27/7  Lebensgefahr

Kategorie: Allgemein    Von Heinrich von Grünigen um 23:41

Natürlich war das die gute alte Zeit: einmal im Jahr kam der Störmetzger auf den Hof. Schon Tage zuvor war alles vorbereitet worden, hatten wir Kinder Abschied genommen von den Tieren, deren Tod wir in Kauf nahmen, um essen und überleben zu können, der grosse Bottich war aufgebaut, der Ofen im Freien installiert, die Bank, an welcher der Metzger arbeitete, an einem gedeckten Platz.

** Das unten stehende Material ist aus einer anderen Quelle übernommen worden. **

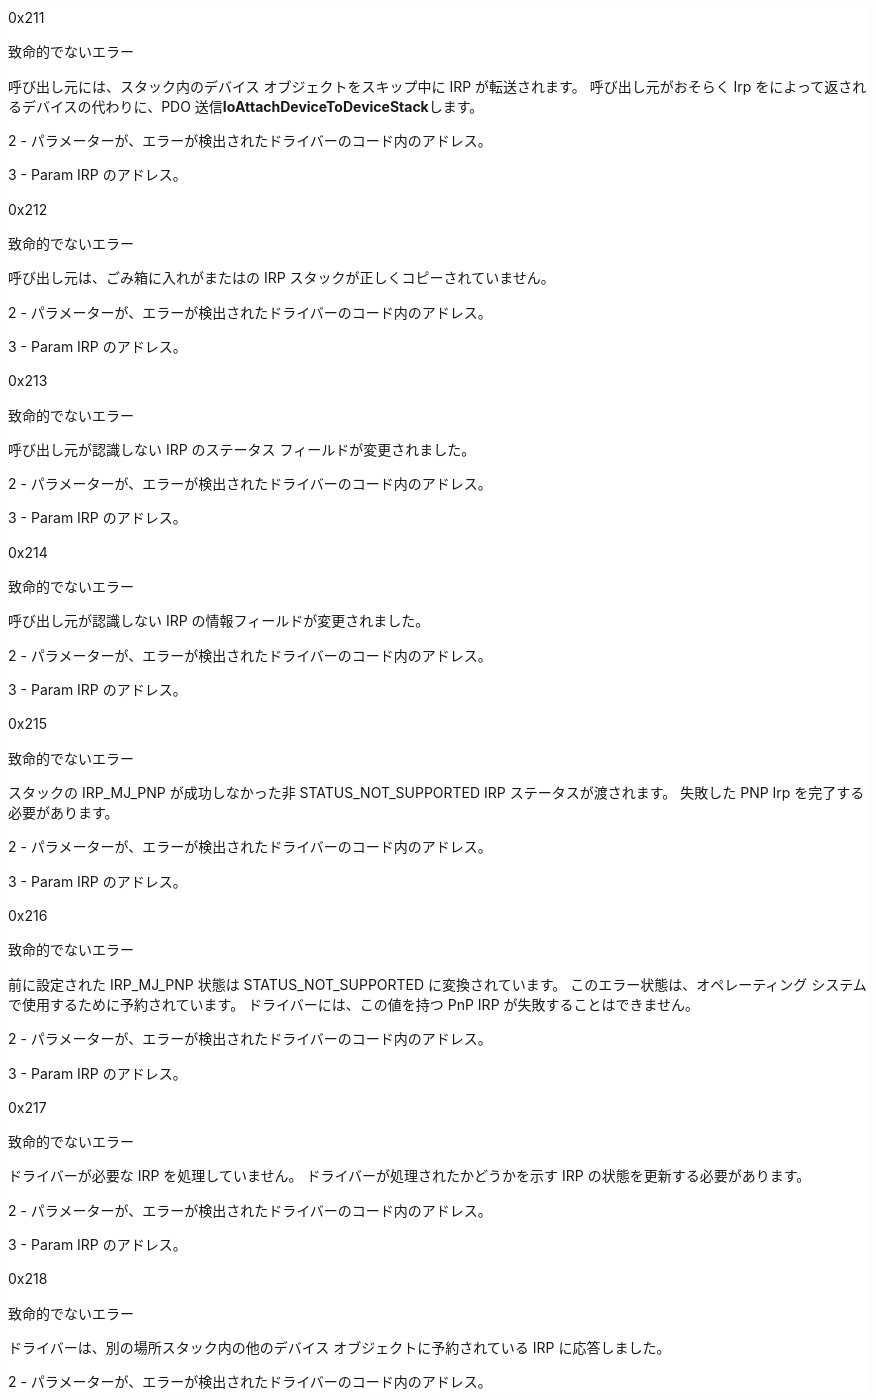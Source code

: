 <tr class="even">
<td align="left"><p>0x211</p></td>
<td align="left"><p>致命的でないエラー</p></td>
<td align="left"><p>呼び出し元には、スタック内のデバイス オブジェクトをスキップ中に IRP が転送されます。 呼び出し元がおそらく Irp をによって返されるデバイスの代わりに、PDO 送信<strong>IoAttachDeviceToDeviceStack</strong>します。 </p>
<p>2 - パラメーターが、エラーが検出されたドライバーのコード内のアドレス。</p>
<p>3 - Param IRP のアドレス。</p>
</td>
</tr>
<tr class="odd">
<td align="left"><p>0x212</p></td>
<td align="left"><p>致命的でないエラー</p></td>
<td align="left"><p>呼び出し元は、ごみ箱に入れがまたはの IRP スタックが正しくコピーされていません。 </p>
<p>2 - パラメーターが、エラーが検出されたドライバーのコード内のアドレス。</p>
<p>3 - Param IRP のアドレス。</p>
</td>
</tr>
<tr class="even">
<td align="left"><p>0x213</p></td>
<td align="left"><p>致命的でないエラー</p></td>
<td align="left"><p>呼び出し元が認識しない IRP のステータス フィールドが変更されました。 </p>
<p>2 - パラメーターが、エラーが検出されたドライバーのコード内のアドレス。</p>
<p>3 - Param IRP のアドレス。</p>
</td>
</tr>
<tr class="odd">
<td align="left"><p>0x214</p></td>
<td align="left"><p>致命的でないエラー</p></td>
<td align="left"><p>呼び出し元が認識しない IRP の情報フィールドが変更されました。 </p>
<p>2 - パラメーターが、エラーが検出されたドライバーのコード内のアドレス。</p>
<p>3 - Param IRP のアドレス。</p>
</td>
</tr>
<tr class="even">
<td align="left"><p>0x215</p></td>
<td align="left"><p>致命的でないエラー</p></td>
<td align="left"><p>スタックの IRP_MJ_PNP が成功しなかった非 STATUS_NOT_SUPPORTED IRP ステータスが渡されます。  失敗した PNP Irp を完了する必要があります。</p>
<p>2 - パラメーターが、エラーが検出されたドライバーのコード内のアドレス。</p>
<p>3 - Param IRP のアドレス。</p>
</td>
</tr>
<tr class="odd">
<td align="left"><p>0x216</p></td>
<td align="left"><p>致命的でないエラー</p></td>
<td align="left"><p>前に設定された IRP_MJ_PNP 状態は STATUS_NOT_SUPPORTED に変換されています。  このエラー状態は、オペレーティング システムで使用するために予約されています。 ドライバーには、この値を持つ PnP IRP が失敗することはできません。</p>
<p>2 - パラメーターが、エラーが検出されたドライバーのコード内のアドレス。</p>
<p>3 - Param IRP のアドレス。</p>
</td>
</tr>
<tr class="even">
<td align="left"><p>0x217</p></td>
<td align="left"><p>致命的でないエラー</p></td>
<td align="left"><p>ドライバーが必要な IRP を処理していません。 ドライバーが処理されたかどうかを示す IRP の状態を更新する必要があります。 </p>
<p>2 - パラメーターが、エラーが検出されたドライバーのコード内のアドレス。</p>
<p>3 - Param IRP のアドレス。</p>
</td>
</tr>
<tr class="odd">
<td align="left"><p>0x218</p></td>
<td align="left"><p>致命的でないエラー</p></td>
<td align="left"><p>ドライバーは、別の場所スタック内の他のデバイス オブジェクトに予約されている IRP に応答しました。 </p>
<p>2 - パラメーターが、エラーが検出されたドライバーのコード内のアドレス。</p>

Dann wurde das Schwein mit einem Bolzenschuss getötet, das Blut in grosse Kessel und Schüsseln abgelassen und in die Küche gebracht, der Kadaver im heissen Wasser gebrüht und die Borsten abgeschabt… dann wurde das Tier aufgehängt, halbiert und das Fleisch herunter geschnitten und von den Knochen gelöst. Die noch warmen Schinken kamen in Salzkisten, ebenso die Speckseiten. Das gute Fleisch wurde fachgkundig zurecht geschnitten, das weniger gute kam in den Fleischwolf, aus dem eine grobkörnige Wurstmasse floss, die dann wieder den Weg in verschiedene Sorten von Würsten fand, die entweder in den Rauchfang gehängt wurden, gebrüht oder gebraten, denn in der Pfanne brutzelte schon all das, was den besonderen Reiz der lange erwarteten Metzgete ausmachte.

Damals wussten wir bis auf die letzte Faser, was sich in den Fleischerwaren befand. Sogar der Darm für die Würste kam vom eigenen Tier, nachdem er ausgiebig am Brunnen gewässert und gespült worden war. – Ich erzähle das nicht aus Nostalgie, sondern weil wir damals noch ein Urvertrauen in die Lebensmittel hatten, die auf dem eigenen Hof erzeugt wurden und an deren Herstellung wir selber beteiligt waren. Allerdings: schon damals erzählte uns Onkel Otto von einem Besuch in einem Pariser Schlachthof, wo die Schweine zu Hunderten bereits industriell verarbeitet wurden, so dass jede Menschlichkeit im Umgang mit den tierischen Opfern abhanden gekommen war… und wir schätzten die individuelle Nähe zum Produkt umso mehr, wie wir sie erlebten.

Heute ist das Grundvertrauen in die Lebensmittel einer Skepsis gewichen, die durch täglich neue Enthüllungen geschürt wird. Von synthetischen Nahrungsmitteln ist die Rede, von gestreckten, künstlich ergänzten, gepanschten und verfälschten Produkten, die uns von cleveren Vermarktern untergejubelt werden, haarscharf an der Grenze des Legalen und Erlaubten entlang… Was steckt denn heute in einer Wurst? Ist es noch redliches Fleisch und Fett von einem in Ehren und natürlich gehaltenen Tier? Oder ist es aufgepeppter Abfall, künstliche hergestellter, aromatisierter Füllstoff?

Das Misstrauen geht bereits so weit, dass sich in den USA eine Verbraucher-Bewegung gebildet hat, die ernsthaft per Gerichtsbeschluss verlangen will, dass die Hersteller von Hot-Dog-Würstchen ihr Erzeugnis mit einer Etikette versehen müssen, auf welcher – wie bei den Zigaretten – vor der latenten Krebsgefahr gewarnt wird, die beim Verzehr eines Hot-Dogs lauern soll. Auch wenn man im Sinne der Transparenz eine solche Deklarationspflicht durchaus bejahen könnte, wäre es dann nicht angezeigt, auf nahezu allen fabrikmässig hergestellten Produkten den Hinweis anzubringen, dass das Leben – und insbesondere das Essen – an sich ganz grundsätzlich lebensgefährlich ist?